** Provided data follows **

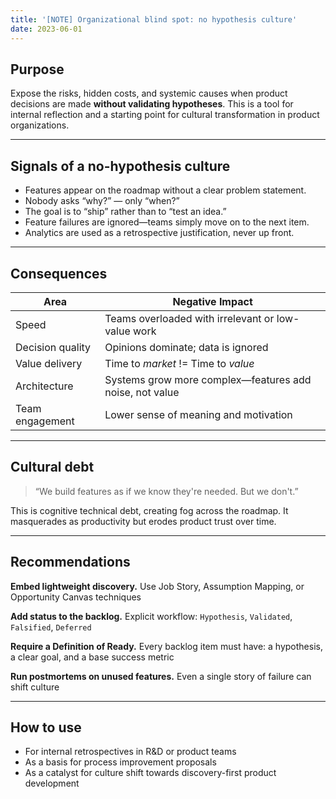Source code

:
 ```yaml
---
title: '[NOTE] Organizational blind spot: no hypothesis culture'
date: 2023-06-01
---
```


## Purpose

Expose the risks, hidden costs, and systemic causes when product decisions are made **without validating hypotheses**. 
This is a tool for internal reflection and a starting point for cultural transformation in product organizations.

---

## Signals of a no-hypothesis culture

- Features appear on the roadmap without a clear problem statement.
- Nobody asks “why?” — only “when?”
- The goal is to “ship” rather than to “test an idea.”
- Feature failures are ignored—teams simply move on to the next item.
- Analytics are used as a retrospective justification, never up front.

---

## Consequences

| Area              | Negative Impact                                            |
|-------------------|------------------------------------------------------------|
| Speed             | Teams overloaded with irrelevant or low-value work         |
| Decision quality  | Opinions dominate; data is ignored                         |
| Value delivery    | Time to *market* != Time to *value*                        |
| Architecture      | Systems grow more complex—features add noise, not value    |
| Team engagement   | Lower sense of meaning and motivation                      |

---

## Cultural debt

> “We build features as if we know they're needed. But we don't.”

This is cognitive technical debt, creating fog across the roadmap. It masquerades as productivity but erodes product trust over time.

---

## Recommendations

**Embed lightweight discovery.**
Use Job Story, Assumption Mapping, or Opportunity Canvas techniques

**Add status to the backlog.**
Explicit workflow: `Hypothesis`, `Validated`, `Falsified`, `Deferred`

**Require a Definition of Ready.**
Every backlog item must have: a hypothesis, a clear goal, and a base success metric

**Run postmortems on unused features.**
Even a single story of failure can shift culture

---

## How to use

- For internal retrospectives in R&D or product teams
- As a basis for process improvement proposals
- As a catalyst for culture shift towards discovery-first product development
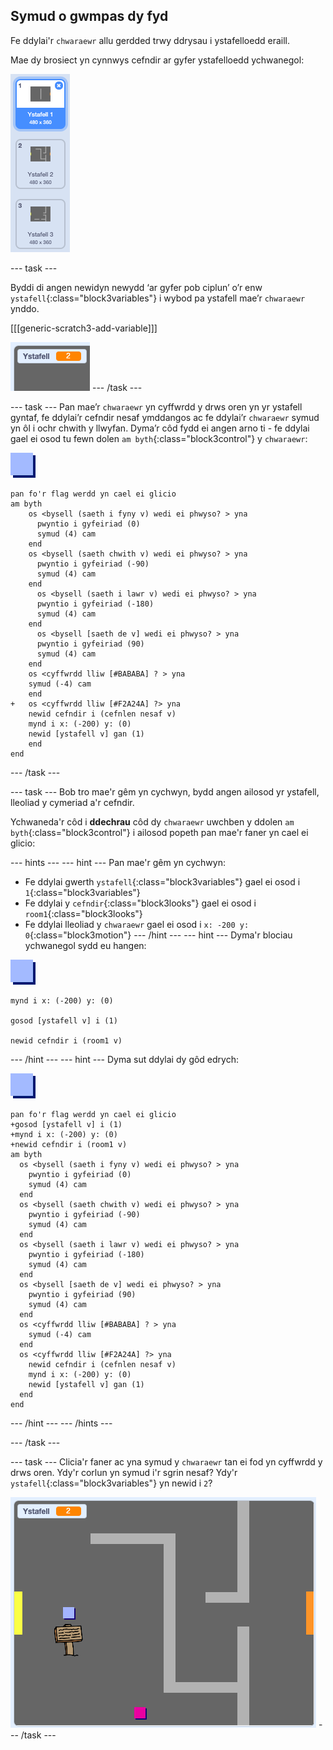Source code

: ## Symud o gwmpas dy fyd

Fe ddylai'r `chwaraewr` allu gerdded trwy ddrysau i ystafelloedd eraill.

Mae dy brosiect yn cynnwys cefndir ar gyfer ystafelloedd ychwanegol:

![sgrinlun](images/world-backdrops.png)

--- task ---

Byddi di angen newidyn newydd ‘ar gyfer pob ciplun’ o’r enw `ystafell`{:class="block3variables"} i wybod pa ystafell mae’r `chwaraewr` ynddo.

[[[generic-scratch3-add-variable]]]

![sgrinlun](images/world-room.png) --- /task ---

--- task --- Pan mae’r `chwaraewr` yn cyffwrdd y drws oren yn yr ystafell gyntaf, fe ddylai’r cefndir nesaf ymddangos ac fe ddylai’r `chwaraewr` symud yn ôl i ochr chwith y llwyfan. Dyma’r côd fydd ei angen arno ti - fe ddylai gael ei osod tu fewn dolen `am byth`{:class="block3control"} y `chwaraewr`:

![chwaraewr](images/player.png)

```blocks3
pan fo'r flag werdd yn cael ei glicio
am byth 
    os <bysell (saeth i fyny v) wedi ei phwyso? > yna 
      pwyntio i gyfeiriad (0)
      symud (4) cam
    end
    os <bysell (saeth chwith v) wedi ei phwyso? > yna 
      pwyntio i gyfeiriad (-90)
      symud (4) cam
    end
      os <bysell (saeth i lawr v) wedi ei phwyso? > yna 
      pwyntio i gyfeiriad (-180)
      symud (4) cam
    end
      os <bysell [saeth de v] wedi ei phwyso? > yna 
      pwyntio i gyfeiriad (90)
      symud (4) cam
    end
    os <cyffwrdd lliw [#BABABA] ? > yna 
    symud (-4) cam
    end
+   os <cyffwrdd lliw [#F2A24A] ?> yna 
    newid cefndir i (cefnlen nesaf v)
    mynd i x: (-200) y: (0)
    newid [ystafell v] gan (1)
    end
end
```

--- /task ---

--- task --- Bob tro mae'r gêm yn cychwyn, bydd angen ailosod yr ystafell, lleoliad y cymeriad a'r cefndir.

Ychwaneda'r côd i **ddechrau** côd dy `chwaraewr` uwchben y ddolen `am byth`{:class="block3control"} i ailosod popeth pan mae'r faner yn cael ei glicio:

--- hints ---
 --- hint --- Pan mae'r gêm yn cychwyn:

+ Fe ddylai gwerth `ystafell`{:class="block3variables"} gael ei osod i `1`{:class="block3variables"}
+ Fe ddylai y `cefndir`{:class="block3looks"} gael ei osod i `room1`{:class="block3looks"}
+ Fe ddylai lleoliad y `chwaraewr` gael ei osod i `x: -200 y: 0`{:class="block3motion"}
--- /hint ---
 --- hint --- Dyma'r blociau ychwanegol sydd eu hangen:

![chwaraewr](images/player.png)

```blocks3
mynd i x: (-200) y: (0)

gosod [ystafell v] i (1)

newid cefndir i (room1 v)
```

--- /hint --- --- hint --- Dyma sut ddylai dy gôd edrych:

![chwaraewr](images/player.png)

```blocks3
pan fo'r flag werdd yn cael ei glicio
+gosod [ystafell v] i (1)
+mynd i x: (-200) y: (0)
+newid cefndir i (room1 v)
am byth 
  os <bysell (saeth i fyny v) wedi ei phwyso? > yna 
    pwyntio i gyfeiriad (0)
    symud (4) cam
  end
  os <bysell (saeth chwith v) wedi ei phwyso? > yna 
    pwyntio i gyfeiriad (-90)
    symud (4) cam
  end
  os <bysell (saeth i lawr v) wedi ei phwyso? > yna 
    pwyntio i gyfeiriad (-180)
    symud (4) cam
  end
  os <bysell [saeth de v] wedi ei phwyso? > yna 
    pwyntio i gyfeiriad (90)
    symud (4) cam
  end
  os <cyffwrdd lliw [#BABABA] ? > yna 
    symud (-4) cam
  end
  os <cyffwrdd lliw [#F2A24A] ?> yna 
    newid cefndir i (cefnlen nesaf v)
    mynd i x: (-200) y: (0)
    newid [ystafell v] gan (1)
  end
end
```

--- /hint --- --- /hints ---

--- /task ---

--- task --- Clicia'r faner ac yna symud y `chwaraewr` tan ei fod yn cyffwrdd y drws oren. Ydy'r corlun yn symud i'r sgrin nesaf? Ydy'r `ystafell`{:class="block3variables"} yn newid i `2`?

![sgrinlun](images/world-room-test.png) --- /task ---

** End of Provided data **

Task description –
When "cychwyn" shows up in a line of the material, report that line.

Answer to this task –
--- task --- Bob tro mae'r gêm yn cychwyn, bydd angen ailosod yr ystafell, lleoliad y cymeriad a'r cefndir.
 --- hint --- Pan mae'r gêm yn cychwyn:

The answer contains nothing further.